Not every infertility journey has a happy ending like mine and every day I thank my lucky stars at just how blessed we are. Charlotte is 6 months old now and I still can’t believe that she isn’t a dream and that I get to keep her. When I think back to all of those early mornings at the IVF clinic, I remember the hope and the sadness in the eyes of the women in the waiting room. I remember the feeling of sadness and despair in my eyes towards the end of our journey. IVF is a very lonely journey, one that women don’t talk about or share. I think it is difficult even for our partners to understand the toll that it takes on our minds, bodies and hearts. Infertility is not a disease or illness, it is something that 1 in 5 women experience.

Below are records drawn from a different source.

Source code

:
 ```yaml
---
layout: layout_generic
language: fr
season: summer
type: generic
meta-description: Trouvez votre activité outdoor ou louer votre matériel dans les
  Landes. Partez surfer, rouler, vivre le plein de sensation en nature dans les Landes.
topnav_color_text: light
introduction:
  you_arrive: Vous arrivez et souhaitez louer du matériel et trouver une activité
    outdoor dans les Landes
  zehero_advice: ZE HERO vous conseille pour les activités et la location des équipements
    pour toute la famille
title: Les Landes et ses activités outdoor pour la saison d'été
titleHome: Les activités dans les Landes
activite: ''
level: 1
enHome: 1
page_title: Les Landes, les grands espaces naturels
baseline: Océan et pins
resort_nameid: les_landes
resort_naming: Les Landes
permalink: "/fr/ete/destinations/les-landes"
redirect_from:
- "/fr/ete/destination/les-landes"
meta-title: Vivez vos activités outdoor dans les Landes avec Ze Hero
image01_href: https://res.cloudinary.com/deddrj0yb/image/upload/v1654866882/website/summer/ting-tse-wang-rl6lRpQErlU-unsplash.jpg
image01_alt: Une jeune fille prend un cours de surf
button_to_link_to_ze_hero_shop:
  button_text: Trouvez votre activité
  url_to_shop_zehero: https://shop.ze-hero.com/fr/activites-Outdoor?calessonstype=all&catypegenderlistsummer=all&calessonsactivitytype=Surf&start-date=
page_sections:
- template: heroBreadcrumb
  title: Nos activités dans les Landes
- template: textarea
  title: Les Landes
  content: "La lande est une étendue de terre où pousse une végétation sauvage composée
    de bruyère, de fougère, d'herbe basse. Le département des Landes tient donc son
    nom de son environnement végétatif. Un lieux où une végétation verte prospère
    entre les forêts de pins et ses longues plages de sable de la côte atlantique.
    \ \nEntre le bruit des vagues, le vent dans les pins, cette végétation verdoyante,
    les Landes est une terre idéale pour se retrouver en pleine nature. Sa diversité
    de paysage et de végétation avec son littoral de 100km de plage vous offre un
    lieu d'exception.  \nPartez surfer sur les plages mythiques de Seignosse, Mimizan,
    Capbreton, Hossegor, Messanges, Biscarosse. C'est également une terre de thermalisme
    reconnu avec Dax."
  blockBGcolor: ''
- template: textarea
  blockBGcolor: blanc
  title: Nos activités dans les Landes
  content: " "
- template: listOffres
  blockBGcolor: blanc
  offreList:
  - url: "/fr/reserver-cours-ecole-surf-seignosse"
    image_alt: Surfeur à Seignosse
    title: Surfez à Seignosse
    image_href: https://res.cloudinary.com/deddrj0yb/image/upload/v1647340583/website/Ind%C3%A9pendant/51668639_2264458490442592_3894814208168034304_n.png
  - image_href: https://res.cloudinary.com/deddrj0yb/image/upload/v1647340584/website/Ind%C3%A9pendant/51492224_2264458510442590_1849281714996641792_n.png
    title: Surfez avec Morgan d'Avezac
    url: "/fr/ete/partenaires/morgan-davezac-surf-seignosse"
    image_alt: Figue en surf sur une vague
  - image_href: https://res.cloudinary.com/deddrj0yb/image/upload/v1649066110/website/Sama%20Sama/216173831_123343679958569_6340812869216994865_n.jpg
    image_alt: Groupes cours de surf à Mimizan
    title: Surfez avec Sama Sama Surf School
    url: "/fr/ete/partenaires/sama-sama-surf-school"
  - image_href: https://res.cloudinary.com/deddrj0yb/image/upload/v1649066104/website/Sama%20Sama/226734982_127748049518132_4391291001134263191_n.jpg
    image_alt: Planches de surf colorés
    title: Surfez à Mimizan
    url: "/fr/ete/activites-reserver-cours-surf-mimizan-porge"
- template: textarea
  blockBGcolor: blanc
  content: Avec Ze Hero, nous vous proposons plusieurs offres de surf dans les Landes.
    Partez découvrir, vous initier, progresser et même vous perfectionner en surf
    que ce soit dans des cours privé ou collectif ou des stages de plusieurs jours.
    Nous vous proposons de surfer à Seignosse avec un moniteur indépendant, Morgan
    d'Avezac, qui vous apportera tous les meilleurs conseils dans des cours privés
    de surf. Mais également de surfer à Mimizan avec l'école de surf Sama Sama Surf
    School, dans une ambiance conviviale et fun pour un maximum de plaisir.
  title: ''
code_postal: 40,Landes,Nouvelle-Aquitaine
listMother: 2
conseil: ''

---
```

I often found that when I opened up a little bit and shared pieces of my story, the response was overwhelming and I didn’t feel so alone. I was often surprised at the amount of my friends who had gone through something similar but had heartbreakingly kept it to themselves. I wish there was something I could say or do to help women in similar situations because I know just how heart breaking and gut wrenching it is, and I know not everyone is as lucky as me. But what I will say is that is families come in all shapes and sizes, children come in all shapes and sizes and love does not discriminate. Whatever path you go down, whatever your future holds and whatever your family looks like, you’ve got this.